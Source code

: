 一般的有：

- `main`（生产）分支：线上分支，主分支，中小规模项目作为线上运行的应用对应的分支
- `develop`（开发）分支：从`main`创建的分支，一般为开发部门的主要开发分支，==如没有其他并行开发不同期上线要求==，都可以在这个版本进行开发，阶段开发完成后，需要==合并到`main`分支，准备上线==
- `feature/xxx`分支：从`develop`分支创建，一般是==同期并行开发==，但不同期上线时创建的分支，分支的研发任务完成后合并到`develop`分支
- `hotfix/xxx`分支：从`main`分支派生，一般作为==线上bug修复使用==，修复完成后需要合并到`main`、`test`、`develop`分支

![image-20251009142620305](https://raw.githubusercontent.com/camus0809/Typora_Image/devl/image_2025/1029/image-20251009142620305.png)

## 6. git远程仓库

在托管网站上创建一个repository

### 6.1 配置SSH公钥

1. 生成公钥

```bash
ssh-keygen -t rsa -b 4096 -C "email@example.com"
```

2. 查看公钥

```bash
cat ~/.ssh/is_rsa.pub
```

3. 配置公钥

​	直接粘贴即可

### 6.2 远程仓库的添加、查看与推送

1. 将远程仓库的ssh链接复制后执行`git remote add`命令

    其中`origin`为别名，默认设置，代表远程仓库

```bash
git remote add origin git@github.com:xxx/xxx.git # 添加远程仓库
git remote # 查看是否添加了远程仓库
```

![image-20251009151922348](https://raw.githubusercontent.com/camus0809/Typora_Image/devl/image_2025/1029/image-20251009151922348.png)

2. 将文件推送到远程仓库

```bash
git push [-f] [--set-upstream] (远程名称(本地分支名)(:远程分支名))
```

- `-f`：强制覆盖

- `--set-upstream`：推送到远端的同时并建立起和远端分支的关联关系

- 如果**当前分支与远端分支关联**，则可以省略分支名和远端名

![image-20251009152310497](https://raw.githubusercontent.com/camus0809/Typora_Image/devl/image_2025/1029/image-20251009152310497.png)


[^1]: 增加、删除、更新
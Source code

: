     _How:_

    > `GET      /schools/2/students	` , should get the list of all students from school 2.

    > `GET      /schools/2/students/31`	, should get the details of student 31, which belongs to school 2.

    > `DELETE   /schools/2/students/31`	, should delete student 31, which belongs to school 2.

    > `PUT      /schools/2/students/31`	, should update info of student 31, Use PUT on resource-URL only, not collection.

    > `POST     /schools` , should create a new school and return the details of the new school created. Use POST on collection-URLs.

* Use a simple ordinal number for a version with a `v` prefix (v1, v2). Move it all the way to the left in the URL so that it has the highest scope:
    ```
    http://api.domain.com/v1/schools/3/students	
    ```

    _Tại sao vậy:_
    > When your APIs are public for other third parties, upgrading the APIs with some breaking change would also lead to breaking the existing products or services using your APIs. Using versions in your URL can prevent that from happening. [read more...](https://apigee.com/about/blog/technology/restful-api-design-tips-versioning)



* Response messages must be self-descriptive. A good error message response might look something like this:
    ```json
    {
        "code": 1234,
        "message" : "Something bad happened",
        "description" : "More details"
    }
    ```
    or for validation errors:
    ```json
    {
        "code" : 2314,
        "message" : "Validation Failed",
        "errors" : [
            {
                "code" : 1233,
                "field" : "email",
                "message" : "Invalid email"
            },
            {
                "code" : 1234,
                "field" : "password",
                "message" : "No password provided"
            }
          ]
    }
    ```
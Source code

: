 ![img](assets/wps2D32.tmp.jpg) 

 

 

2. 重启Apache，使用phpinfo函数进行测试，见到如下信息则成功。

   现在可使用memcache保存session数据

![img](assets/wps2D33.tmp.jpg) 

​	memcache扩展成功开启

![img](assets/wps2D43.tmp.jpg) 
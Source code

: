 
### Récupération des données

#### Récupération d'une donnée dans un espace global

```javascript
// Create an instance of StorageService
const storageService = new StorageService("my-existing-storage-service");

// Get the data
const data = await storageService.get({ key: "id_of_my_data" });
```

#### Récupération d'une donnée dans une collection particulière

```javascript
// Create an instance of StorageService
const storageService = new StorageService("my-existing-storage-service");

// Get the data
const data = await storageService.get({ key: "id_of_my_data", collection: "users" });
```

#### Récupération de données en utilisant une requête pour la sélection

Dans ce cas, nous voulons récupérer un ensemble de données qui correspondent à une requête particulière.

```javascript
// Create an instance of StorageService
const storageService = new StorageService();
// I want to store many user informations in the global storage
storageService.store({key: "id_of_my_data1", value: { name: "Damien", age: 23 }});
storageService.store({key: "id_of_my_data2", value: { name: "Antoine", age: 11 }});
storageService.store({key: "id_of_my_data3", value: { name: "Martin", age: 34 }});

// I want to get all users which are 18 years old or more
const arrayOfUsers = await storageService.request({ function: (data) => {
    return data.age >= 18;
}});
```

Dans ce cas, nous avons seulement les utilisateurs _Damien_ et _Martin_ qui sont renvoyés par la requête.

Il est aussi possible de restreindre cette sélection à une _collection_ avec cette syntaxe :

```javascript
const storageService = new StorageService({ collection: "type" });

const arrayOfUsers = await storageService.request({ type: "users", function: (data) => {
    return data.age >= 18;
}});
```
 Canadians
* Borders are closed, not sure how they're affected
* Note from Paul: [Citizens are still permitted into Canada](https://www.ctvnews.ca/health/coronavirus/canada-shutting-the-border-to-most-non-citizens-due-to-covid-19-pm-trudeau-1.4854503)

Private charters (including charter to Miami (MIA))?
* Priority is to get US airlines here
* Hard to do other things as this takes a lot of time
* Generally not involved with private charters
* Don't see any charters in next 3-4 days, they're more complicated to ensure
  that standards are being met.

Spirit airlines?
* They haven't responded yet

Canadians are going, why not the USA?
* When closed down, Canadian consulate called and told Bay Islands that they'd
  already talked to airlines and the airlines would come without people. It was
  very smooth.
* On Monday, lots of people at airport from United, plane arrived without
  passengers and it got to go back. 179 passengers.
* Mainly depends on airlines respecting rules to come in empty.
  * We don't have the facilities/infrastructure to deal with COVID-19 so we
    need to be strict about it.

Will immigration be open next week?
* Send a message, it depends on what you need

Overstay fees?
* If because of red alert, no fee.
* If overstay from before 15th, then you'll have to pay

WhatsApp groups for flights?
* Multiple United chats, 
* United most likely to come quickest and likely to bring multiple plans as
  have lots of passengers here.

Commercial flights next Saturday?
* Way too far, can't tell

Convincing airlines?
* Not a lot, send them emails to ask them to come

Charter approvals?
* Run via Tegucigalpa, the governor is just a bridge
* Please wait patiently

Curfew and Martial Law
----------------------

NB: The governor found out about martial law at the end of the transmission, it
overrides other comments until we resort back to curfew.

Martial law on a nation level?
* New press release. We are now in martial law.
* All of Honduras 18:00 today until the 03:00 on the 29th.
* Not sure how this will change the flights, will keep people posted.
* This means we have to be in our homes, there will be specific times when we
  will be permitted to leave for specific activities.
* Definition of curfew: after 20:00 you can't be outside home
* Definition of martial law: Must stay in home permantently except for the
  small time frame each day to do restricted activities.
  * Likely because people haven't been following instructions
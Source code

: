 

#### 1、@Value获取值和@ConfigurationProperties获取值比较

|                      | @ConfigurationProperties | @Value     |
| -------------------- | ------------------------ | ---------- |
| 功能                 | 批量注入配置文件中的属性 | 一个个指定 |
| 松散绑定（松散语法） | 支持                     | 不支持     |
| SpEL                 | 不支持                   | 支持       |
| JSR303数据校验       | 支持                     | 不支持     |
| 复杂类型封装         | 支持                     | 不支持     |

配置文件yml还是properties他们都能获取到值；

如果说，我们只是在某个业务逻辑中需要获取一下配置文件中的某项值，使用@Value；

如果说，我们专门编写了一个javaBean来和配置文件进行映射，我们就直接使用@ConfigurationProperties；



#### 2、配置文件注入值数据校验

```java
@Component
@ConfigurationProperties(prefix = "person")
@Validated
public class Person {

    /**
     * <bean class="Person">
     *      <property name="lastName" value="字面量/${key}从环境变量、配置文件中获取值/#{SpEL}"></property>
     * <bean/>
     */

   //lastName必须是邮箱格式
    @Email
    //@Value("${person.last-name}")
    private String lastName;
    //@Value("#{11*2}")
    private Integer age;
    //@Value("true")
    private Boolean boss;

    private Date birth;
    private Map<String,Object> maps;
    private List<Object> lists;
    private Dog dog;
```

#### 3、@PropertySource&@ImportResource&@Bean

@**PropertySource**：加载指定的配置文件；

_ _ _

◆ **Exercise instructions**:
Look through the entries above and report each line where the string "await" occurs.

◆ **Response**:
const data = await storageService.get({ key: "id_of_my_data" });
const data = await storageService.get({ key: "id_of_my_data", collection: "users" });
const arrayOfUsers = await storageService.request({ function: (data) => {
const arrayOfUsers = await storageService.request({ type: "users", function: (data) => {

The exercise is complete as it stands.